Double Cranberry Cake
Preparation time: 15 minutes
Makes: 16 servings
Freezing: Excellent
Cranberries are the special ingredient in this delightfully good cake. For a smaller crowd, use two 8 ¼" x 4 ½" loaf pans instead of the tube pan and freeze one loaf for another time!
Ingredients
Batter
3 cups ROBIN HOOD® All Purpose Flour 750 mL
2 tsp baking powder 10 mL
¼ tsp salt 1 mL
1 cup butter, softened 250 mL
1 ½ cups sugar 375 mL
4 eggs
2 tbsp lemon zest 30 mL
1 tsp vanilla extract 5 mL
1 cup milk 250 mL
2 cups fresh or frozen cranberries 500 mL
1 cup dried cranberries 125 mL
Glaze
1 ½ cups icing sugar 375 mL
2 1/2 tsp lemon juice 37 mL
Preparation
Preheat oven to 350F (180C). Grease a 10" (4L) tube pan.
Combine flour, baking powder and salt in a bowl. Reserve.

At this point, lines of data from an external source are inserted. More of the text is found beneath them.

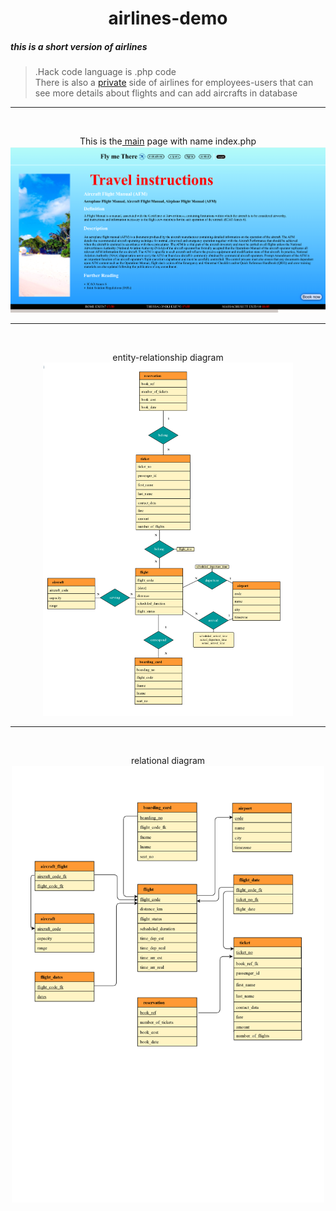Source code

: <h1 align="center">airlines-demo</h1>

<h5>this is a short version of airlines</h5>

><span fill="red">.Hack code language is .php code</span><br>
There is also a <a color="red" href="https://airlines-demo-version.herokuapp.com/private.php">private</a> side of airlines for employees-users that can see more details about flights and can add aircrafts in database
<hr>
<br>
<p align="center">This is the<a href="https://airlines-demo-version.herokuapp.com/"> main</a> page with name index.php<br><img width="800" src="https://raw.githubusercontent.com/MariosChartsias/Airlines-demo/main/images/Screenshot%20from%202022-08-08%2020-08-36.png">
<hr></p>

<br>
<p align="center">entity-relationship diagram <br><img width="400" src="https://raw.githubusercontent.com/MariosChartsias/Airlines-demo/main/images/ER%20diagram%20copy.jpg">
<hr></p>
<br>
<p align="center">relational diagram <br><img width="500" src="https://raw.githubusercontent.com/MariosChartsias/Airlines-demo/main/images/Relational%20diagram%20copy.jpg"></p>

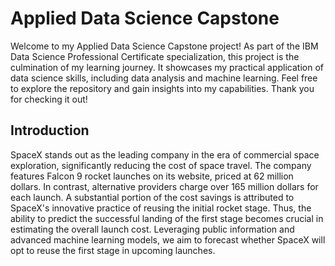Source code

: # **Applied Data Science Capstone**
Welcome to my Applied Data Science Capstone project! As part of the IBM Data Science Professional Certificate specialization, this project is the culmination of my learning journey. It showcases my practical application of data science skills, including data analysis and machine learning. Feel free to explore the repository and gain insights into my capabilities. Thank you for checking it out! 

## **Introduction** 
SpaceX stands out as the leading company in the era of commercial space exploration, significantly reducing the cost of space travel. The company features Falcon 9 rocket launches on its website, priced at 62 million dollars. In contrast, alternative providers charge over 165 million dollars for each launch. A substantial portion of the cost savings is attributed to SpaceX's innovative practice of reusing the initial rocket stage. Thus, the ability to predict the successful landing of the first stage becomes crucial in estimating the overall launch cost. Leveraging public information and advanced machine learning models, we aim to forecast whether SpaceX will opt to reuse the first stage in upcoming launches.






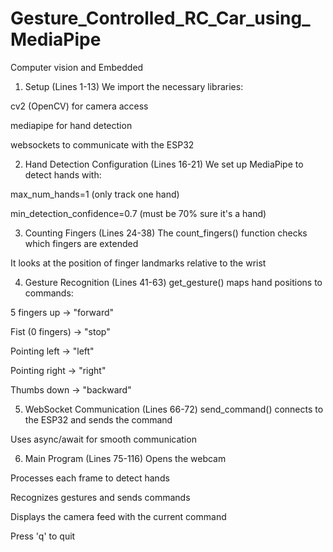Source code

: # Gesture_Controlled_RC_Car_using_MediaPipe
Computer vision and Embedded

1. Setup (Lines 1-13)
We import the necessary libraries:

cv2 (OpenCV) for camera access

mediapipe for hand detection

websockets to communicate with the ESP32

2. Hand Detection Configuration (Lines 16-21)
We set up MediaPipe to detect hands with:

max_num_hands=1 (only track one hand)

min_detection_confidence=0.7 (must be 70% sure it's a hand)

3. Counting Fingers (Lines 24-38)
The count_fingers() function checks which fingers are extended

It looks at the position of finger landmarks relative to the wrist

4. Gesture Recognition (Lines 41-63)
get_gesture() maps hand positions to commands:

5 fingers up → "forward"

Fist (0 fingers) → "stop"

Pointing left → "left"

Pointing right → "right"

Thumbs down → "backward"

5. WebSocket Communication (Lines 66-72)
send_command() connects to the ESP32 and sends the command

Uses async/await for smooth communication

6. Main Program (Lines 75-116)
Opens the webcam

Processes each frame to detect hands

Recognizes gestures and sends commands

Displays the camera feed with the current command

Press 'q' to quit
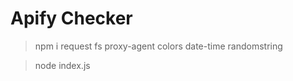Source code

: # Apify Checker

> npm i request fs proxy-agent colors date-time randomstring

> node index.js <value>
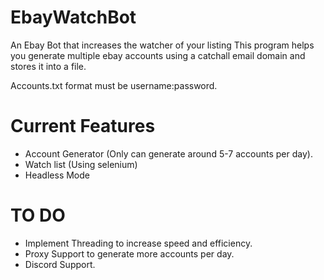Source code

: # EbayWatchBot
An Ebay Bot that increases the watcher of your listing
This program helps you generate multiple ebay accounts using a catchall email domain and stores it into a file.


Accounts.txt format must be username:password. 


# Current Features

- Account Generator (Only can generate around 5-7 accounts per day).
- Watch list (Using selenium)
- Headless Mode



# TO DO 

- Implement Threading to increase speed and efficiency.
- Proxy Support to generate more accounts per day.
- Discord Support.

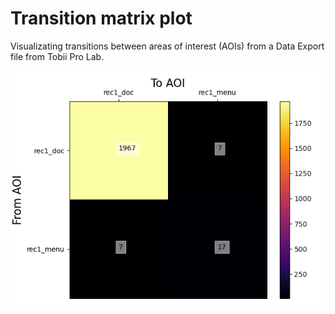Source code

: # Transition matrix plot

Visualizating transitions between areas of interest (AOIs) from a Data Export file from Tobii Pro Lab.

![a transition matrix for areas of interest](example_figure.png)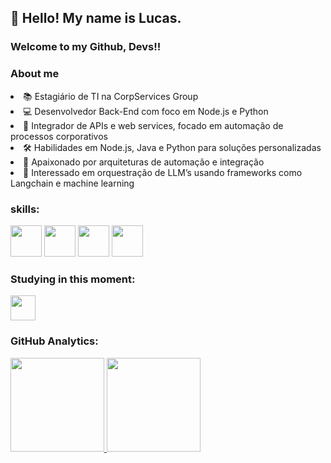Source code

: ## 👋 Hello! My name is Lucas.
### Welcome to my Github, Devs!!

### About me

 <li> 📚 Estagiário de TI na CorpServices Group
<li> 💻 Desenvolvedor Back-End com foco em Node.js e Python
<li> 🔄 Integrador de APIs e web services, focado em automação de processos corporativos
<li> 🛠️ Habilidades em Node.js, Java e Python para soluções personalizadas
<li> 🚀 Apaixonado por arquiteturas de automação e integração
<li> 🤖 Interessado em orquestração de LLM’s usando frameworks como Langchain e machine learning


 ### skills:

<img src="https://cdn.jsdelivr.net/gh/devicons/devicon@latest/icons/nodejs/nodejs-original-wordmark.svg" width="50" height="50"/>
<img src="https://cdn.jsdelivr.net/gh/devicons/devicon/icons/mongodb/mongodb-original-wordmark.svg" width="50" height="50" />
<img src="https://cdn.jsdelivr.net/gh/devicons/devicon@latest/icons/mysql/mysql-original-wordmark.svg" width="50" height="50"/>
<img src="https://cdn.jsdelivr.net/gh/devicons/devicon@latest/icons/python/python-original.svg" width="50" height="50"/>



### Studying in this moment:
<img src="https://cdn.jsdelivr.net/gh/devicons/devicon@latest/icons/java/java-original-wordmark.svg" width="40" height="40" />






### GitHub Analytics:

<div>
<a href="https://github.com/lukas22d">
<img height="150em" src="https://github-readme-stats.vercel.app/api/top-langs/?username=lukas22d&layout=compact&langs_count=7&theme=dracula"/>
<img height="150em" src="https://github-readme-stats.vercel.app/api?username=lukas22d&show_icons=true&theme=dracula&include_all_commits=true&count_private=true"/>
</div>

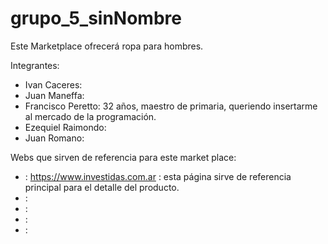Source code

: # grupo_5_sinNombre


Este Marketplace ofrecerá ropa para hombres.

Integrantes:

* Ivan Caceres:
* Juan Maneffa:
* Francisco Peretto: 32 años, maestro de primaria, queriendo insertarme al mercado de la programación.
* Ezequiel Raimondo:
* Juan Romano:

Webs que sirven de referencia para este market place:
* : https://www.investidas.com.ar : esta página sirve de referencia principal para el detalle del producto.
* :
* :
* :
* :
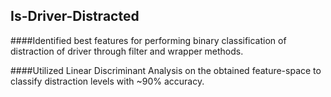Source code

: ## Is-Driver-Distracted

####Identified best features for performing binary classification of distraction of driver through filter and wrapper methods.

####Utilized Linear Discriminant Analysis on the obtained feature-space to classify distraction levels with ~90% accuracy.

Beat butter and sugar until light and fluffy, about 2-3 minutes. Add eggs one at a time, beating well after each addition. Add lemon zest and vanilla extract. Add reserved flour mixture, alternating with milk in three additions, beginning and ending with the flour. Stir in cranberries. Batter will be thick.
Place batter in prepared pan. Bake in preheated oven 75 minutes or until a toothpick inserted into cake comes out clean. Cool.
Glaze: combine icing sugar and lemon juice in a bowl. Stir well. Drizzle over cooled cake.
Tips
When baking this cake in two 8 ½" x 4 ½" (1.5L) loaf pans, bake at 350F (180C) for 60-70 minutes or until a toothpick inserted in center of cakes comes out clean.